New Green Building Concept; Conference Coming Friday
SOUTHFIELD -- A Ferndale entrepreneur is ready to go with a novel green building and business construction concept.
"We're ready to build a prototype system on a site working with a nonprofit community development corporation and a for-profit developer," said Robert B. Prud'homme of his Concept 22 Inc., which carries the slogan "22nd Century Living In The 21st Century."
Prud'homme has designed a system of steel-framed structures, 12 feet wide by 12 feet high by 12, 36 or 48 feet long, that he says "can be used for anything from a single family home to an eight-story commercial infill project, and anything in between."
Prud'homme said he dreamed up Concept 22 while he spent months in rehabilitation recuperating from a 20-foot fall he suffered in 2008 while inspecting a building.
Prud'homme said his building system could be used to repopulate areas of Detroit that city government says it is not "investing in" any more -- creating high-tech, self-sustaining settlements within them. Those projects could be designed to generate their own power, collect rainwater for drinking, process their own waste, and grow their own food with urban agriculture, Prud'homme said.
"The technology is all there," he said. "It just hasn't been put into a single project yet."
Concept 22 will also create modular wall systems that can be used to retrofit existing buildings.
"I call them Legos on steroids with a mission -- part of the mission is to be net zero energy, part of the mission is to be a healthy environment," Prud'homme said.
Prud'homme's concept will be among many under discussion Friday at a meeting of the Detroit Regional Chapter of the U.S. Green Building Council, "Making LEED ND Happen For Your Development."
The USGBC has rolled out a new version of its Leadership in Energy and Environmental Design standards, which had been applied to buildings, for entire neighborhood developments.
The event runs from 8 a.m. to 5 p.m. at Henry Ford Community College's Andrew A. Mazzara Conference Center, 5101 Evergreen Road, Dearborn.
The event opens with a keynote from Doug Farr, founding principal of Chicago-based sustainability architects Farr Associates and one of the authors of LEED ND. Farr is also author of the urban planning best-seller "Sustainable Urbanism: Urban Design with Nature." Farr will give a concise overview of the new LEED ND rating system.

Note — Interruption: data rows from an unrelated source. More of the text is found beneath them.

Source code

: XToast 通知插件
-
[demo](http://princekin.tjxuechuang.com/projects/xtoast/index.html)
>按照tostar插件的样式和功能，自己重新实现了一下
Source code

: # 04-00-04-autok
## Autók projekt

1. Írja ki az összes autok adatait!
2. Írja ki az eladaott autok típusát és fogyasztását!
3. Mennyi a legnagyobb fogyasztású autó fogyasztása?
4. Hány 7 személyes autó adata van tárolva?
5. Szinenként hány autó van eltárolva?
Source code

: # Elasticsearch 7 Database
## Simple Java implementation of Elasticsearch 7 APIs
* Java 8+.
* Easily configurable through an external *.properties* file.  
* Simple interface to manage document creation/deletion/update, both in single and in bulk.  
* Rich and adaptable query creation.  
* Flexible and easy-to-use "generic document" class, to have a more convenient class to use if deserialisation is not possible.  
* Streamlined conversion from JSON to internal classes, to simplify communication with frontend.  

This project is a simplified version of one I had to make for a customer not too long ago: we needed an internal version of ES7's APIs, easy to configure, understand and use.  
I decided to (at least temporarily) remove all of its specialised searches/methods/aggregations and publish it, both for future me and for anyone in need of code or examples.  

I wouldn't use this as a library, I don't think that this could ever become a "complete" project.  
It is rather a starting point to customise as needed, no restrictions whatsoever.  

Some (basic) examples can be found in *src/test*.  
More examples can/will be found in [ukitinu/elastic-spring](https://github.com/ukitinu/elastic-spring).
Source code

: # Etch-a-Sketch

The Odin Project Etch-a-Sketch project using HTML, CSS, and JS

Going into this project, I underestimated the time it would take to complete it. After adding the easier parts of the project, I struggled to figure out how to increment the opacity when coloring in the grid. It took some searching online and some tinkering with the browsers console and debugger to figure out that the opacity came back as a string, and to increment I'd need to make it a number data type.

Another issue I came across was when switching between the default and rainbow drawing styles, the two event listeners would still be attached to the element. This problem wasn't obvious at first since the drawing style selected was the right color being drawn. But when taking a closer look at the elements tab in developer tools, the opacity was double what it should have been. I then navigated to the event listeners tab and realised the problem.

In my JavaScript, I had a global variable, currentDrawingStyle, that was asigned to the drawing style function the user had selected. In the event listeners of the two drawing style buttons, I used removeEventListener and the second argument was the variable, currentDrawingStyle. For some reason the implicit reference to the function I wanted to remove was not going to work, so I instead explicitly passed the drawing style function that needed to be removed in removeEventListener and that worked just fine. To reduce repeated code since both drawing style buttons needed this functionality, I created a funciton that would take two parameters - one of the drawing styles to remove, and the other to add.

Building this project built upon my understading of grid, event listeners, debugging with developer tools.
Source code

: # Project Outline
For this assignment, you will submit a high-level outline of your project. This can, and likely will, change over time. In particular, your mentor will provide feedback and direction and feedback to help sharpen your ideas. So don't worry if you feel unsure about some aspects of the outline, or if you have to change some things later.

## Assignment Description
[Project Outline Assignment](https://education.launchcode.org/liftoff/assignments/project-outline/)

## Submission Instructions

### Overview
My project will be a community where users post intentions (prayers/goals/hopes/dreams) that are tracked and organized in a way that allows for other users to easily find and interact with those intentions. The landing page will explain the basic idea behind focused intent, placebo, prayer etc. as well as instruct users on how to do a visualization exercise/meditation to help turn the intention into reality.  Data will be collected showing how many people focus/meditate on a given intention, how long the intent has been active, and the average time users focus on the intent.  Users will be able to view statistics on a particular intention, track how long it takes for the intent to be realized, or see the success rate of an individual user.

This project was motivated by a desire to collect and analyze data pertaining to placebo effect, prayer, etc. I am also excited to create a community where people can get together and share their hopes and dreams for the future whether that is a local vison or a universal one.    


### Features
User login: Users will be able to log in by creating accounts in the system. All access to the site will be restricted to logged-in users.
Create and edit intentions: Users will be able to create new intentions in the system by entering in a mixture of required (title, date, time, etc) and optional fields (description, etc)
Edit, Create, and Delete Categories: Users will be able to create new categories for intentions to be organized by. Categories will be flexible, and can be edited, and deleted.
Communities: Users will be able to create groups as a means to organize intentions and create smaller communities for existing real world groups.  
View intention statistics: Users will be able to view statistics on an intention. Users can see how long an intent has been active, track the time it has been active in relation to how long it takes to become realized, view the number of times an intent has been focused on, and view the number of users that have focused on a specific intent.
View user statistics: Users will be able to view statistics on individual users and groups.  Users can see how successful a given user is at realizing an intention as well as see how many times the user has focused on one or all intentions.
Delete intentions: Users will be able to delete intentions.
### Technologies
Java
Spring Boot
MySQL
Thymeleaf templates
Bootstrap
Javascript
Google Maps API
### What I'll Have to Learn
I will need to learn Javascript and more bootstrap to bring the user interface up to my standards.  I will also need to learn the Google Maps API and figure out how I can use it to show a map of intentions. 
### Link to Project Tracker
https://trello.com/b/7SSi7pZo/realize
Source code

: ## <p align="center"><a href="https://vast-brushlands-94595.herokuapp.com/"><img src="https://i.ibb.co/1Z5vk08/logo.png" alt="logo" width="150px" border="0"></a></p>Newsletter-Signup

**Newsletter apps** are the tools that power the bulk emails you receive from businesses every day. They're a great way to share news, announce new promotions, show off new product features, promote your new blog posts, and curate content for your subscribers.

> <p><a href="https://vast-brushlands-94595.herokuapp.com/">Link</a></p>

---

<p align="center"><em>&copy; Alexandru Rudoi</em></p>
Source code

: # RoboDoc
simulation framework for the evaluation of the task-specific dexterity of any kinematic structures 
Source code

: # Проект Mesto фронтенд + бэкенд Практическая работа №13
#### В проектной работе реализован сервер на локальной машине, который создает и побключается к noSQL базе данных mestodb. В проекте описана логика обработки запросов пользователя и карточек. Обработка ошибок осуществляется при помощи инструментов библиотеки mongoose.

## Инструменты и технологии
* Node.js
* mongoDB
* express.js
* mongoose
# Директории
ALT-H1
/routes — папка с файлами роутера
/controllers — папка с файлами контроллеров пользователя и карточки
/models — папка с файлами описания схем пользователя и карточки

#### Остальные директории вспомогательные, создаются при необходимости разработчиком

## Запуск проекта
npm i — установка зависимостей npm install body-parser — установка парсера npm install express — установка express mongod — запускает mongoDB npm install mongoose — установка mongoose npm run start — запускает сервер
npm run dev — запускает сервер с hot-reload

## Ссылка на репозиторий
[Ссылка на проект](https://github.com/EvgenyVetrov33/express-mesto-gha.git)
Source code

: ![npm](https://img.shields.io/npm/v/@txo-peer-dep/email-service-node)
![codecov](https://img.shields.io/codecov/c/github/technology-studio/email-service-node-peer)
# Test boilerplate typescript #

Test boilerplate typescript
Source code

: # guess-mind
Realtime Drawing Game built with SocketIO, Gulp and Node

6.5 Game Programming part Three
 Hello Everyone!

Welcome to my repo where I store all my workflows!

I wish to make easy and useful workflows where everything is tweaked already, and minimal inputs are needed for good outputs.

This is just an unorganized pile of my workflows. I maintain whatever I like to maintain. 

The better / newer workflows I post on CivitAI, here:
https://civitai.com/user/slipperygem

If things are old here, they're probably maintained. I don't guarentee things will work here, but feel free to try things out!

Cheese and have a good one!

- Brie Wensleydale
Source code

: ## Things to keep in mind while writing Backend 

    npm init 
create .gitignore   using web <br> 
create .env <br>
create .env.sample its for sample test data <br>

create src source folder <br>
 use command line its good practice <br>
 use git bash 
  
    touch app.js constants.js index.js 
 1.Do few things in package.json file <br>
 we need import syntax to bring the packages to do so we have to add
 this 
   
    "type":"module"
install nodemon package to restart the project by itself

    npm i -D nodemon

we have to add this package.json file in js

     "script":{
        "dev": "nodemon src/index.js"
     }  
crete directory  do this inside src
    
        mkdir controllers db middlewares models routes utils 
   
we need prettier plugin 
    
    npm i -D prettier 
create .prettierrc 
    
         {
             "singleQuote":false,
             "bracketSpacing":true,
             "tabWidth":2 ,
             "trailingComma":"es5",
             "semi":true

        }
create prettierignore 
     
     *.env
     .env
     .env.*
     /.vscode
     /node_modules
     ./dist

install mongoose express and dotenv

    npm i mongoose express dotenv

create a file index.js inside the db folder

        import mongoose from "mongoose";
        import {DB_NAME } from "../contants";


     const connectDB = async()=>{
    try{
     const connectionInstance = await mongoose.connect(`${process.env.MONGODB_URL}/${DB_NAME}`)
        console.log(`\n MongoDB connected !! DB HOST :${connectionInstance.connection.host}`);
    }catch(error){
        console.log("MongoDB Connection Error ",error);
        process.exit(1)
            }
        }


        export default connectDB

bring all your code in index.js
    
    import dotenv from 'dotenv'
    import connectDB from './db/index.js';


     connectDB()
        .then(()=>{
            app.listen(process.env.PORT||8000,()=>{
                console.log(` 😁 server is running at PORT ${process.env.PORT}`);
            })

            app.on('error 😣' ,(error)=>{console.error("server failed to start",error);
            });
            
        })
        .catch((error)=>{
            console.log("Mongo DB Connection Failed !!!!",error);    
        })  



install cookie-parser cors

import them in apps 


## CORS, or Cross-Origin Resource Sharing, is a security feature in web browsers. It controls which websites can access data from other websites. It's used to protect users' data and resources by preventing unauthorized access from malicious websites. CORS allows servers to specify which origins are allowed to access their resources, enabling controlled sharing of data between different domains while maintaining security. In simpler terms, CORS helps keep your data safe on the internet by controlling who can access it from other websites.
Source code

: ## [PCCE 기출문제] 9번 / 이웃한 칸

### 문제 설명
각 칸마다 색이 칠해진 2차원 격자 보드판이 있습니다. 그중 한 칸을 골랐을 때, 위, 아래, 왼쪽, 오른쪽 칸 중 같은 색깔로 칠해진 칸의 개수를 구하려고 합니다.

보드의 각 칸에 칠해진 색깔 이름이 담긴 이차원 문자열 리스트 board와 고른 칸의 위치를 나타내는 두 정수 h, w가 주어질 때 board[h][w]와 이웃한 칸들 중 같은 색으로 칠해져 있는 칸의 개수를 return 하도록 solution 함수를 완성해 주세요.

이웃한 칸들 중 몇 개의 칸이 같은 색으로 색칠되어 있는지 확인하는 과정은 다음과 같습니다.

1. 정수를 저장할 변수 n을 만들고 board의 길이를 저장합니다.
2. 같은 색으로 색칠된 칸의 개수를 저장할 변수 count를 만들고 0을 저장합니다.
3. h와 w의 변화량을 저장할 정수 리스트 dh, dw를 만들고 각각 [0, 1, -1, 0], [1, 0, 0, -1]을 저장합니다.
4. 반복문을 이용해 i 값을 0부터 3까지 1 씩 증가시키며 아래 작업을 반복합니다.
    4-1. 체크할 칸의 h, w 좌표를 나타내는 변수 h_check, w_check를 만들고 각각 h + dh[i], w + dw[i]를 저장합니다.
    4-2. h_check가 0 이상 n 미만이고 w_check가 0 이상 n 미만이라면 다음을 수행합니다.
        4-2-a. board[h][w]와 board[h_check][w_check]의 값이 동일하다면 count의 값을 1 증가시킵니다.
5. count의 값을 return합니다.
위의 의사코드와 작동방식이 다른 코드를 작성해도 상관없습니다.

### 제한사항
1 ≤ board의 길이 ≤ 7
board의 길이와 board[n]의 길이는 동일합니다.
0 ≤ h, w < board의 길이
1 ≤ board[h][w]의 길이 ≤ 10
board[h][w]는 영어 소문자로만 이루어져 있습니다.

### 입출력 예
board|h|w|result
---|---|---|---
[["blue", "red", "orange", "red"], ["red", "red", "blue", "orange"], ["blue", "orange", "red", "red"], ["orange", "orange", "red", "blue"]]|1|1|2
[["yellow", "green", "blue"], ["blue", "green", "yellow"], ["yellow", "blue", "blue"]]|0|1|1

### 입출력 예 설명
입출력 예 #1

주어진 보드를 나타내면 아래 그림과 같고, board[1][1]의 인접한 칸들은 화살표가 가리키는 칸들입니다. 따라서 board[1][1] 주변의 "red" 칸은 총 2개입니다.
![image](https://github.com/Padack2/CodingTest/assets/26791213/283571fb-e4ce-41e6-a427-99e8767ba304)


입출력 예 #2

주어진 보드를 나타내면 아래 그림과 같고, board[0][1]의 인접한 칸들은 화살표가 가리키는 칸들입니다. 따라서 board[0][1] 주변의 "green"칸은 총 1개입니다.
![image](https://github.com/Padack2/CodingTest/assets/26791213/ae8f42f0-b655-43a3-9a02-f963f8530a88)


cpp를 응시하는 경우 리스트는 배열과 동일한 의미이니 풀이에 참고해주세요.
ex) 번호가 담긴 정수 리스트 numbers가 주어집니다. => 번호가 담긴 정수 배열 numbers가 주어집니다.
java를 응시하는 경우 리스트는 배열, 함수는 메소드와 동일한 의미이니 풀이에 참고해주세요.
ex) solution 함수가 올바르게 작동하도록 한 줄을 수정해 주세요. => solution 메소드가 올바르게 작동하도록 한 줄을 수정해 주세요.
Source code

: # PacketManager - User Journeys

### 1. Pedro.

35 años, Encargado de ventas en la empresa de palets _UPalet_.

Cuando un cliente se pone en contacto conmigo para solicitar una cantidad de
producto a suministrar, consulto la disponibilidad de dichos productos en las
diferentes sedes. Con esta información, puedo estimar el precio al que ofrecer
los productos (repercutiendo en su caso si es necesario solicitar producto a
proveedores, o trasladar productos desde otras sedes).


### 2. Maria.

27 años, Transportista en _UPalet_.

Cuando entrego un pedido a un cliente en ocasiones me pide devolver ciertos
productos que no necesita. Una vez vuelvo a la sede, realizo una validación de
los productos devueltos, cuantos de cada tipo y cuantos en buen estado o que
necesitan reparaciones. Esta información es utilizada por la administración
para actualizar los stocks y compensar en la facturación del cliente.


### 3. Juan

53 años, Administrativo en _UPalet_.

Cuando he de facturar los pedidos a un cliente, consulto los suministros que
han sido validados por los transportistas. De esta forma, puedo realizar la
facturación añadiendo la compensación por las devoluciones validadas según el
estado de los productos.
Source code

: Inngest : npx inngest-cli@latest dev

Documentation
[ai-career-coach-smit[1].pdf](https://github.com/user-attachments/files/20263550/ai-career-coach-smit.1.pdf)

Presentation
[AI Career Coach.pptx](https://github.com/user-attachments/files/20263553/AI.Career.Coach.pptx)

Following this, attendees will have their choice of participating in three of the six breakout sessions, including the business case for LEED ND and a look at Dearborn's new transit center as a LEED ND project. There will also be a workshop that will examine the potential for a portion of Detroit's historic Eastern Market to become the city's first LEED-ND project. The event will conclude with an address by architecture dean Glen S. LeRoy of Lawrence Technological University, followed by an opportunity to network with fellow developers and investors to compare notes.